<<<<

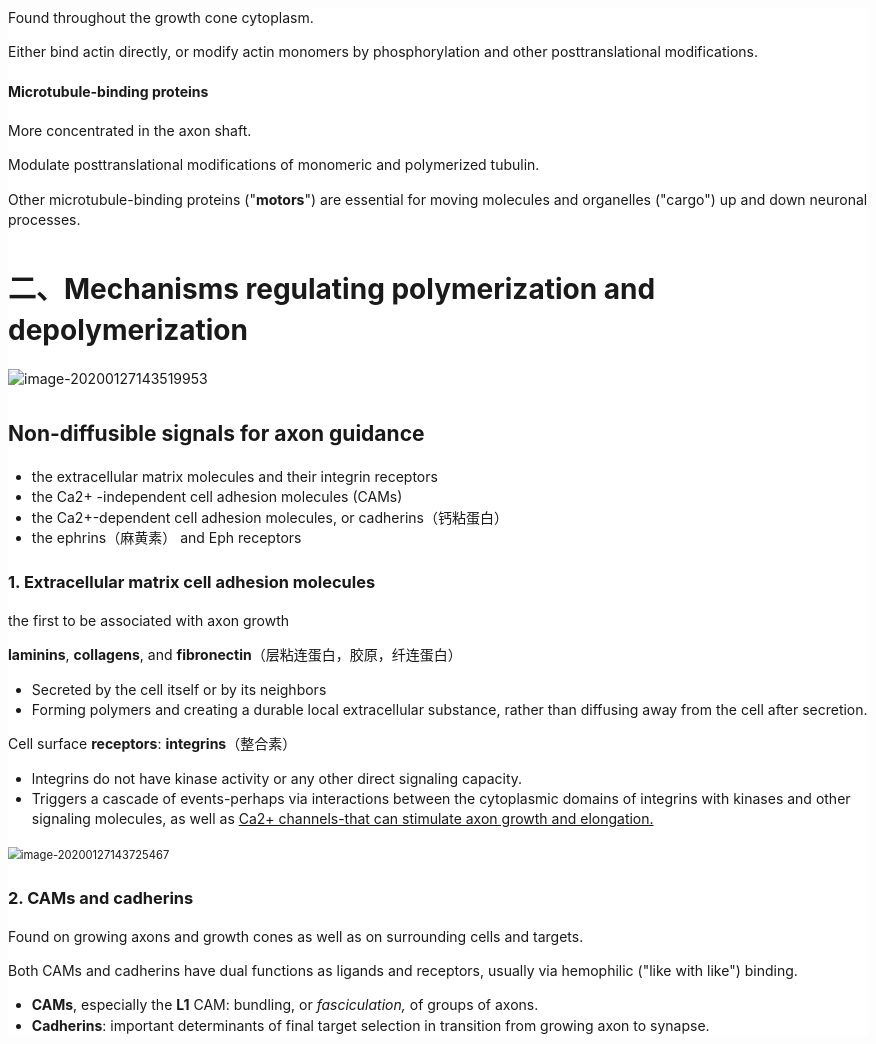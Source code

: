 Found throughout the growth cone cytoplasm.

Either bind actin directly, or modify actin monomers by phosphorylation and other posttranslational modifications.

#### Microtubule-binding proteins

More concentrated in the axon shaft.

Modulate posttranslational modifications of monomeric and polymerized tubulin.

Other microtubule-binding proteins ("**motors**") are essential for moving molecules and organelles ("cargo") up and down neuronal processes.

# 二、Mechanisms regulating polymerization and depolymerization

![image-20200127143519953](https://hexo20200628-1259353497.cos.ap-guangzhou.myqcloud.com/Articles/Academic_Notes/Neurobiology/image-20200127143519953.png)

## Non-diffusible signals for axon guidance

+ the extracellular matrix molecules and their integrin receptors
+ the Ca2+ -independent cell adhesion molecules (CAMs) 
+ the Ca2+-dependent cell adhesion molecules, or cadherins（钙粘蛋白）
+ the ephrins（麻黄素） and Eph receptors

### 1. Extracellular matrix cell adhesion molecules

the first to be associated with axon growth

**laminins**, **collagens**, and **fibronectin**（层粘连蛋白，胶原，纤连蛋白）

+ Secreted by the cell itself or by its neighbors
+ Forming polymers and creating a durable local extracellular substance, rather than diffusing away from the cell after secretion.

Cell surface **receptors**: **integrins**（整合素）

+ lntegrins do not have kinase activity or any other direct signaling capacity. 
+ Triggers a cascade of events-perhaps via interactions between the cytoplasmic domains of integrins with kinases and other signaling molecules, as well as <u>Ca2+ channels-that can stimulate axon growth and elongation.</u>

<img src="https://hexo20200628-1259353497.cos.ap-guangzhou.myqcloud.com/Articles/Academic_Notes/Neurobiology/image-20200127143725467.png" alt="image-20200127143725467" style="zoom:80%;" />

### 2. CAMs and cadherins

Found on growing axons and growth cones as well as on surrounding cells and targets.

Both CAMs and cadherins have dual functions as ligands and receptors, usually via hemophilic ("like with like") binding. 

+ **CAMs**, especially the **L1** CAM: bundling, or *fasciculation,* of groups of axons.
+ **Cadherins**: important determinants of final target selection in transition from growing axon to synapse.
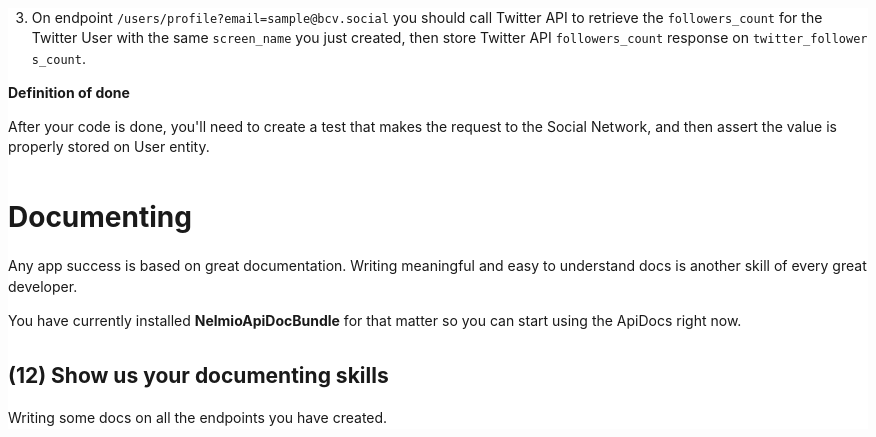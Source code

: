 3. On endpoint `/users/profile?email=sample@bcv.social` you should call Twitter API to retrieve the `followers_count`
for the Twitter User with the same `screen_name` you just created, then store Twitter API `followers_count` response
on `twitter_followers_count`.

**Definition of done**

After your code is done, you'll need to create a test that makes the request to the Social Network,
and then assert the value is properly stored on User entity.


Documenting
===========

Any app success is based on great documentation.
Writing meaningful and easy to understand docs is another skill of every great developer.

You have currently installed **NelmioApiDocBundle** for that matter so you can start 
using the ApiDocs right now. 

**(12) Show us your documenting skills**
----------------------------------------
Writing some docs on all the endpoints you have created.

>>>>
<<<<

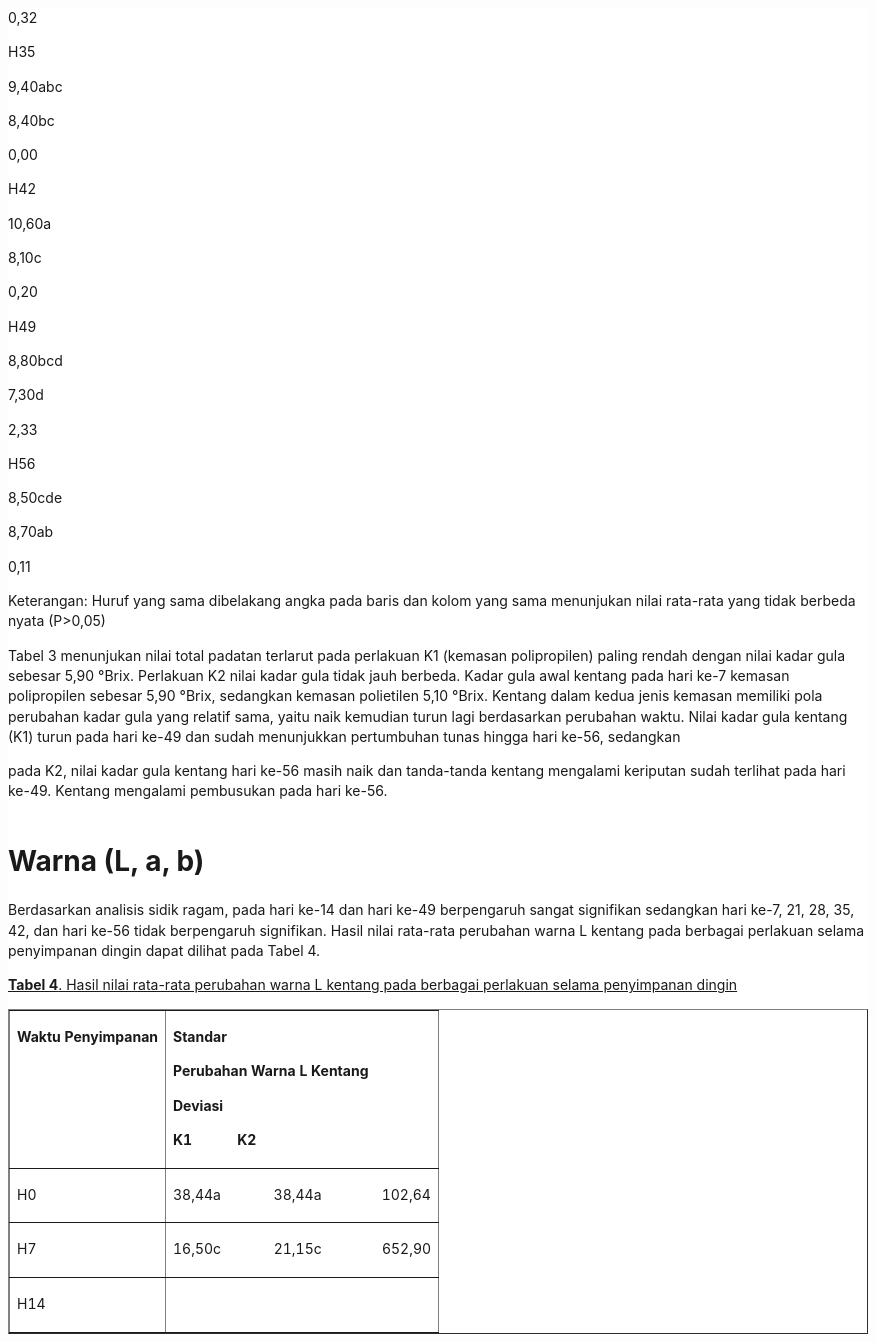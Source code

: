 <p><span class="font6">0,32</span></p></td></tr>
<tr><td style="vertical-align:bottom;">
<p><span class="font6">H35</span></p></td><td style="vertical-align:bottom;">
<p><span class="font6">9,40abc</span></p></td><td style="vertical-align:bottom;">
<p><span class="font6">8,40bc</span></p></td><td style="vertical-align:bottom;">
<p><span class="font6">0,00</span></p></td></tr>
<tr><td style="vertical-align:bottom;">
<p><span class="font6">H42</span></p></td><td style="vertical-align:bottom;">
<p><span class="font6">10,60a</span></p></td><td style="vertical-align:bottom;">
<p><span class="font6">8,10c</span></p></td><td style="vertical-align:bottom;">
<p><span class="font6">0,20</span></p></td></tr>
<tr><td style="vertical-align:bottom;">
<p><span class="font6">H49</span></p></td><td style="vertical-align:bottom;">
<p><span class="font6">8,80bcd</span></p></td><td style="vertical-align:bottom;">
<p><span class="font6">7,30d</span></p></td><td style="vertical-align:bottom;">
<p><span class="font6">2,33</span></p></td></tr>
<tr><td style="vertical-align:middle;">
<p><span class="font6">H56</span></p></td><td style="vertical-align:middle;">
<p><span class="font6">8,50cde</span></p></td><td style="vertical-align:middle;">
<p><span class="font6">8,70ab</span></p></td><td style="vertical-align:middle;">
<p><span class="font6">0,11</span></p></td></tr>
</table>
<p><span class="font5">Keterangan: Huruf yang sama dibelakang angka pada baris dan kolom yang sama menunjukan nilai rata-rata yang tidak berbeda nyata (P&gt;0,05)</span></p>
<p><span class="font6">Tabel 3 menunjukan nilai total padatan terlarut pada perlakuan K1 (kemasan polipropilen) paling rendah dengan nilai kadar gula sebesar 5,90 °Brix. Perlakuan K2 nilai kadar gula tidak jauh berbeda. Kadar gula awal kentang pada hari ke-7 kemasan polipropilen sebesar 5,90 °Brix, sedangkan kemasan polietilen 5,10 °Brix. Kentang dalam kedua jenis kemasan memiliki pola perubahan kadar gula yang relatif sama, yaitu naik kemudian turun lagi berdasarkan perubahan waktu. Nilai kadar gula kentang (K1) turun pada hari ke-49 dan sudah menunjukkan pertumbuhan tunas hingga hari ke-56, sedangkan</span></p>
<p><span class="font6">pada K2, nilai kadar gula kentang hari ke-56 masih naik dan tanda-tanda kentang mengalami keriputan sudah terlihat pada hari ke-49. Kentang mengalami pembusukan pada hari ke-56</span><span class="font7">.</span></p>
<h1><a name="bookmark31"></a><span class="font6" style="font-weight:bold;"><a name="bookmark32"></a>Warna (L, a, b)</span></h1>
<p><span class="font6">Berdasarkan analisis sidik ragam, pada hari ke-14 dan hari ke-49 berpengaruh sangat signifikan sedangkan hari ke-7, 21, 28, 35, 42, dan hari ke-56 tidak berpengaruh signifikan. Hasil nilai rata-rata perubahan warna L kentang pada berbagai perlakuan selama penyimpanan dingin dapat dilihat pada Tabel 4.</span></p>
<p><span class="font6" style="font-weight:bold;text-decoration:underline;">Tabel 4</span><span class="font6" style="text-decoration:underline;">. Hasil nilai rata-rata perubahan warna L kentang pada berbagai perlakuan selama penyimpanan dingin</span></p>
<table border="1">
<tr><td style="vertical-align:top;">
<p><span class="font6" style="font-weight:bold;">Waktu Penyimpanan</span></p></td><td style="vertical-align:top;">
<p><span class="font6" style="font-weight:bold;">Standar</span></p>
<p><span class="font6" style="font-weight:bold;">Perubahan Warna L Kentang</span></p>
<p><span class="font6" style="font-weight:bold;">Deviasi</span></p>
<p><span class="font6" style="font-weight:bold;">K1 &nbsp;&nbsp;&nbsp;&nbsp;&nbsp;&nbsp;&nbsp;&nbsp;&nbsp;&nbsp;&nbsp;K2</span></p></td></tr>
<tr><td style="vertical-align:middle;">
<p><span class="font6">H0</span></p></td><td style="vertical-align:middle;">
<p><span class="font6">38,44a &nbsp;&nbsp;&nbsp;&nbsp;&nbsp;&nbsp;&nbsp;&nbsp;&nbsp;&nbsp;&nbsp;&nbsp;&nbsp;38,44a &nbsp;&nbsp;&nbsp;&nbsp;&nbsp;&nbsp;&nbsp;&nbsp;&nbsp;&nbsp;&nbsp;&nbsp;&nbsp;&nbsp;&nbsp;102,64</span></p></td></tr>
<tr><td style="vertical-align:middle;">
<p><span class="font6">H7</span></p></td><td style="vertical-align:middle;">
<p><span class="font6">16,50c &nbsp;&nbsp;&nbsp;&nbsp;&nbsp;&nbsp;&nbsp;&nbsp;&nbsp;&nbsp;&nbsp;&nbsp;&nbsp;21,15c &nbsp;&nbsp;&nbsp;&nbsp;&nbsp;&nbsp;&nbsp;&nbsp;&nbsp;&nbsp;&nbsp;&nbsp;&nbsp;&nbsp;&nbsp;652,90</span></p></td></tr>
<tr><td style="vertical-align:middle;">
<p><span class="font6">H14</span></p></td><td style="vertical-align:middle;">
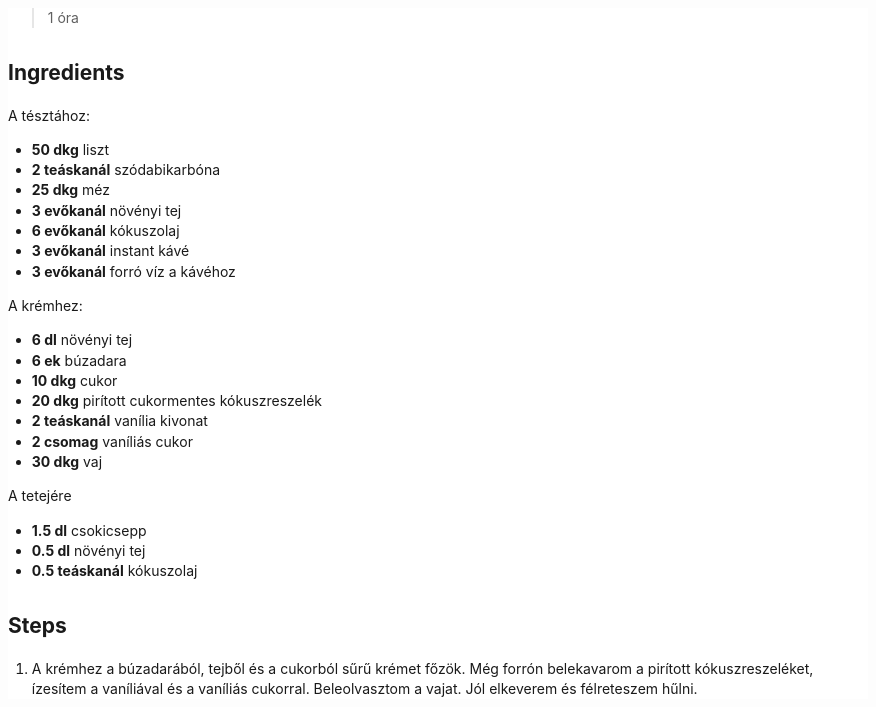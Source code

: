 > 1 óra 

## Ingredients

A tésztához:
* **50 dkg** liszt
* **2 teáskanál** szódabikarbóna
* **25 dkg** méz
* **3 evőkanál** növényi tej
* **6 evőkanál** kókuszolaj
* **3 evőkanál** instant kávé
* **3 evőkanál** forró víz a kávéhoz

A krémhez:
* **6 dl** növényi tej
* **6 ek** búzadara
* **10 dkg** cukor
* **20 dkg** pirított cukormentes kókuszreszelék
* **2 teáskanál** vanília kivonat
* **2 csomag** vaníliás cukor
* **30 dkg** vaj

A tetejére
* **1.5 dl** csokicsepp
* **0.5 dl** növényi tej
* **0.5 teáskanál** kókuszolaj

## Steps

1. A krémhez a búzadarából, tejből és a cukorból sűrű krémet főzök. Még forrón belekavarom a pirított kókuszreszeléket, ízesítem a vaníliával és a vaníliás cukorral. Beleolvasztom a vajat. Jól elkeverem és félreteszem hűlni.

>>>>
<<<<

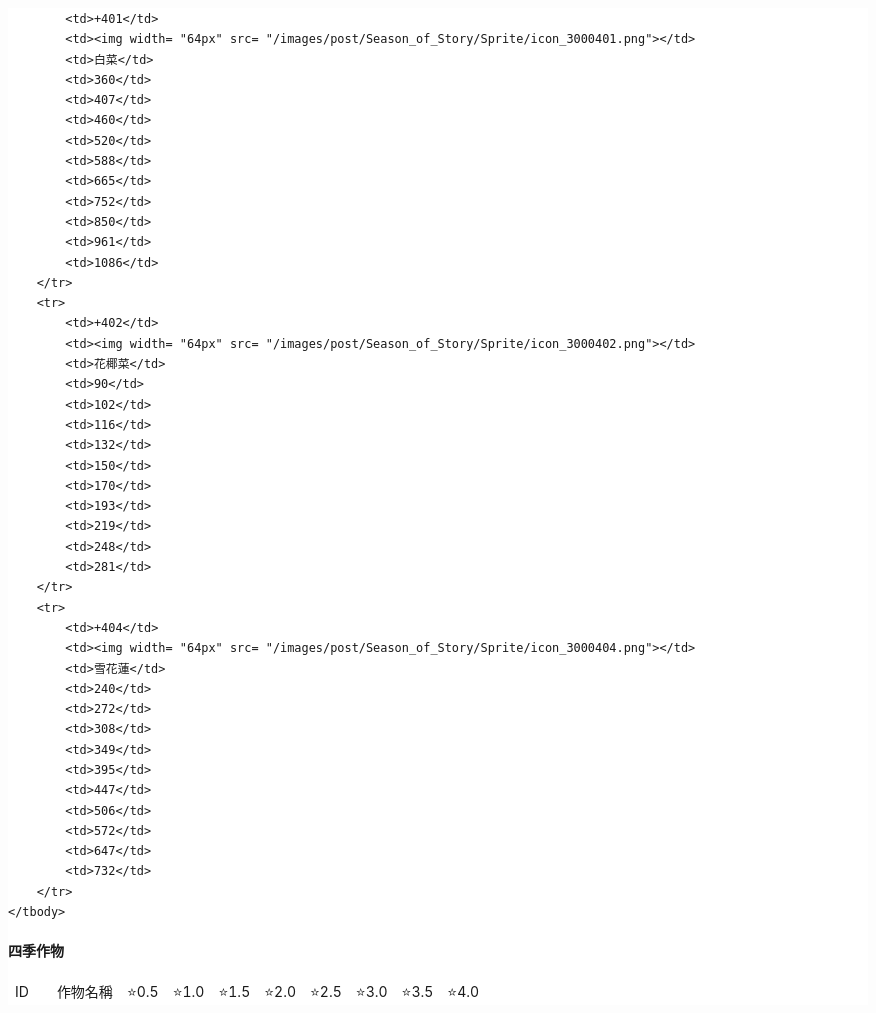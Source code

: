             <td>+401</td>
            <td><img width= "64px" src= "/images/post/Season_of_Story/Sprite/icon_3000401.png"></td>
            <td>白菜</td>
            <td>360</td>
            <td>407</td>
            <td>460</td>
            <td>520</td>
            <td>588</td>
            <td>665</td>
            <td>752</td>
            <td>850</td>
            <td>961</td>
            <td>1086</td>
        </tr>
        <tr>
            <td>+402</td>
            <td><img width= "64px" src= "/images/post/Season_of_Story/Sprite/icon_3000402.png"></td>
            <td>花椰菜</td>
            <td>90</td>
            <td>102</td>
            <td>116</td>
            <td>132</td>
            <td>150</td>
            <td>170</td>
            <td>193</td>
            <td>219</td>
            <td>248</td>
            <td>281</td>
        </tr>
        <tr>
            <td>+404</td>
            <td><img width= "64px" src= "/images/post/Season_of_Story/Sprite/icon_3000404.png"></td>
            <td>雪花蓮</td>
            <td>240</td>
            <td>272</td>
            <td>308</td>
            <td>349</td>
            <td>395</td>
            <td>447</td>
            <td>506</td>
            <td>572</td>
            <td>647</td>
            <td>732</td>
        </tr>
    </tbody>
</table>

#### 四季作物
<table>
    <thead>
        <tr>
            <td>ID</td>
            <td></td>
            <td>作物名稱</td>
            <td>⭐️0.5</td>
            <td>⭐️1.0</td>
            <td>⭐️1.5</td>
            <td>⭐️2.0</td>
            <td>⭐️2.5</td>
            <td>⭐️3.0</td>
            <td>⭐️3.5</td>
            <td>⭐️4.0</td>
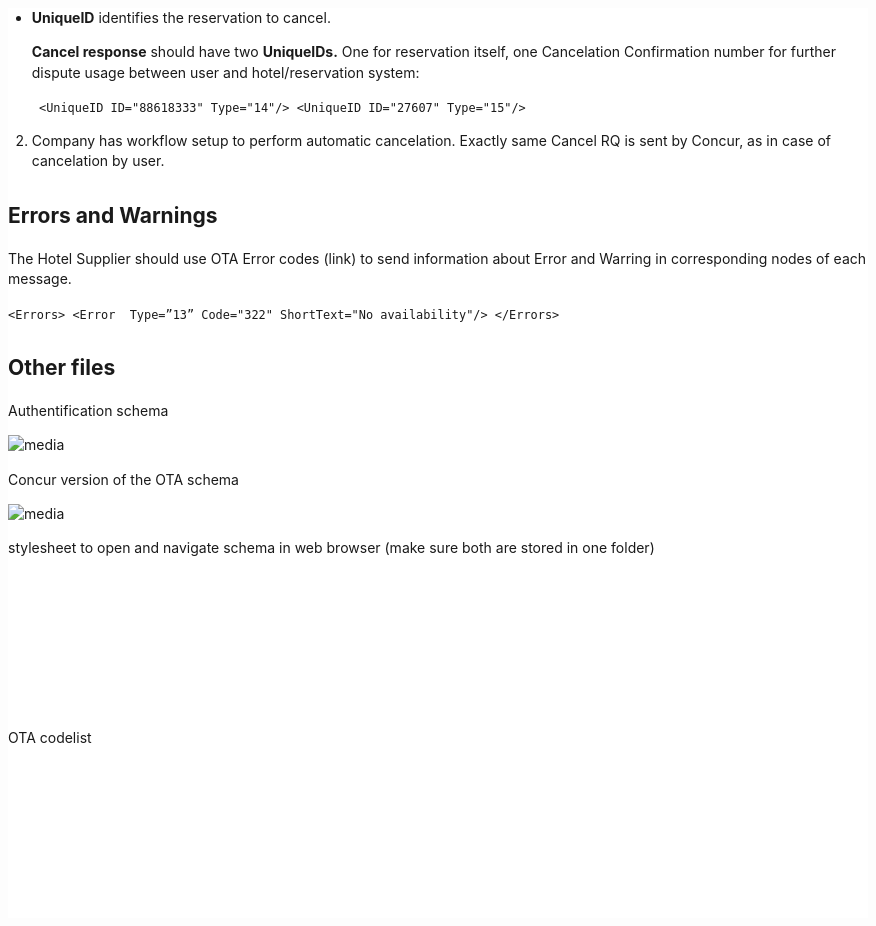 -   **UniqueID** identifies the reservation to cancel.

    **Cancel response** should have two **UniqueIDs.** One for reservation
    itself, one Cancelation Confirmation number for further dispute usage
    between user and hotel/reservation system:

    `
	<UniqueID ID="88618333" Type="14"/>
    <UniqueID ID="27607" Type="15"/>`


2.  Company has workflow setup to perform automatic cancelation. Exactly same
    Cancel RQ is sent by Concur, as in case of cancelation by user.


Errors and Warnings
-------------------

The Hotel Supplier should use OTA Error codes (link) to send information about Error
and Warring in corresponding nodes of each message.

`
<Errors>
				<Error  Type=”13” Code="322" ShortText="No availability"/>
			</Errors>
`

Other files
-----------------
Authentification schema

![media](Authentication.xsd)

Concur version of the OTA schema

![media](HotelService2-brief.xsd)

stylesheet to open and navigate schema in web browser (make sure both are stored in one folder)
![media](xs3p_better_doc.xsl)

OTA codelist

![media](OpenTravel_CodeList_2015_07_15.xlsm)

>>>>

WHAT YOU NEED TO DO
Everything from the line containing "and Eph receptors" through the line containing "cell after secretion." in the material above should be retyped exactly, both ends included, and nothing more.

ANSWER BELOW
+ the ephrins（麻黄素） and Eph receptors

### 1. Extracellular matrix cell adhesion molecules

the first to be associated with axon growth

**laminins**, **collagens**, and **fibronectin**（层粘连蛋白，胶原，纤连蛋白）

+ Secreted by the cell itself or by its neighbors
+ Forming polymers and creating a durable local extracellular substance, rather than diffusing away from the cell after secretion.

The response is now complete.